Problem statement: All lines with the word "PerA" in the material below are required.

Entries shown:

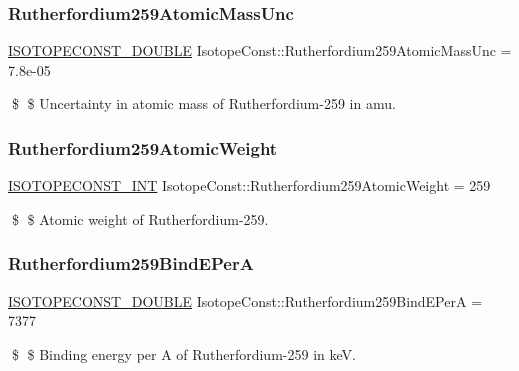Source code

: \subsubsection{\texorpdfstring{Rutherfordium259\+Atomic\+Mass\+Unc}{Rutherfordium259AtomicMassUnc}}
{\footnotesize\ttfamily \mbox{\hyperlink{group___isotope_const-_macros_ga8f45a7272ce02c0b4c65c44636ed719a}{I\+S\+O\+T\+O\+P\+E\+C\+O\+N\+S\+T\+\_\+\+D\+O\+U\+B\+LE}} Isotope\+Const\+::\+Rutherfordium259\+Atomic\+Mass\+Unc = 7.\+8e-\/05}

\$ \$ Uncertainty in atomic mass of Rutherfordium-\/259 in amu. \mbox{\label{group___isotope_const-_rutherfordium-_rf259_ga84e82a66ef4ccf843815c4067e66a2c9}} 
\subsubsection{\texorpdfstring{Rutherfordium259\+Atomic\+Weight}{Rutherfordium259AtomicWeight}}
{\footnotesize\ttfamily \mbox{\hyperlink{group___isotope_const-_macros_ga5f18360b3e99483a35c32d789e62621c}{I\+S\+O\+T\+O\+P\+E\+C\+O\+N\+S\+T\+\_\+\+I\+NT}} Isotope\+Const\+::\+Rutherfordium259\+Atomic\+Weight = 259}

\$ \$ Atomic weight of Rutherfordium-\/259. \mbox{\label{group___isotope_const-_rutherfordium-_rf259_gadc30ce4ff60ce5d79d129de704bad5cf}} 
\subsubsection{\texorpdfstring{Rutherfordium259\+Bind\+E\+PerA}{Rutherfordium259BindEPerA}}
{\footnotesize\ttfamily \mbox{\hyperlink{group___isotope_const-_macros_ga8f45a7272ce02c0b4c65c44636ed719a}{I\+S\+O\+T\+O\+P\+E\+C\+O\+N\+S\+T\+\_\+\+D\+O\+U\+B\+LE}} Isotope\+Const\+::\+Rutherfordium259\+Bind\+E\+PerA = 7377}

\$ \$ Binding energy per A of Rutherfordium-\/259 in keV. \mbox{\label{group___isotope_const-_rutherfordium-_rf259_ga59d4da89038c8a5603b9ce0ad8156966}} 
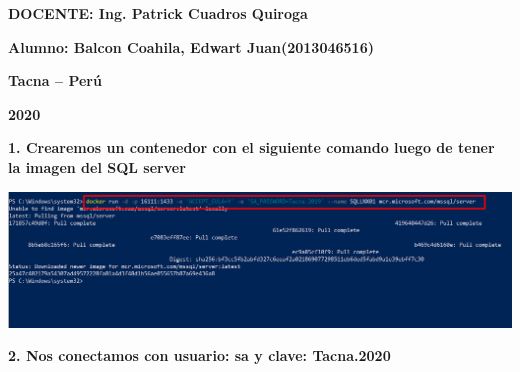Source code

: \documentclass{article}
\begin{document}
\begin{titlepage}
\begin{center}
\vspace*{0.3in}
\begin{Large}
\textbf{DOCENTE: Ing. Patrick Cuadros Quiroga} \\
\end{Large}

\vspace*{0.2in}
\vspace*{0.1in}
\begin{large}

\begin{Large}
\textbf{Alumno: Balcon Coahila, Edwart Juan\hfill	(2013046516) } \\
\end{Large}

\vspace*{0.15in}
\begin{Large}
\textbf{Tacna – Perú} \\
\end{Large}

\vspace*{0.05in}
\begin{Large}
\textbf{2020 } \\
\end{Large}

\end{large}
\end{center}

\end{titlepage}


\newpage


\textbf{1. Crearemos un contenedor con el siguiente comando luego de tener la imagen del SQL server
}

    \begin{center}
		\includegraphics[width=15cm]{./images/1} 
	\end{center}

\textbf{2. Nos conectamos con usuario: sa y clave: Tacna.2020 
}
\end{document}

Result of this task:
\subsubsection{\texorpdfstring{Rutherfordium259\+Bind\+E\+PerA}{Rutherfordium259BindEPerA}}
{\footnotesize\ttfamily \mbox{\hyperlink{group___isotope_const-_macros_ga8f45a7272ce02c0b4c65c44636ed719a}{I\+S\+O\+T\+O\+P\+E\+C\+O\+N\+S\+T\+\_\+\+D\+O\+U\+B\+LE}} Isotope\+Const\+::\+Rutherfordium259\+Bind\+E\+PerA = 7377}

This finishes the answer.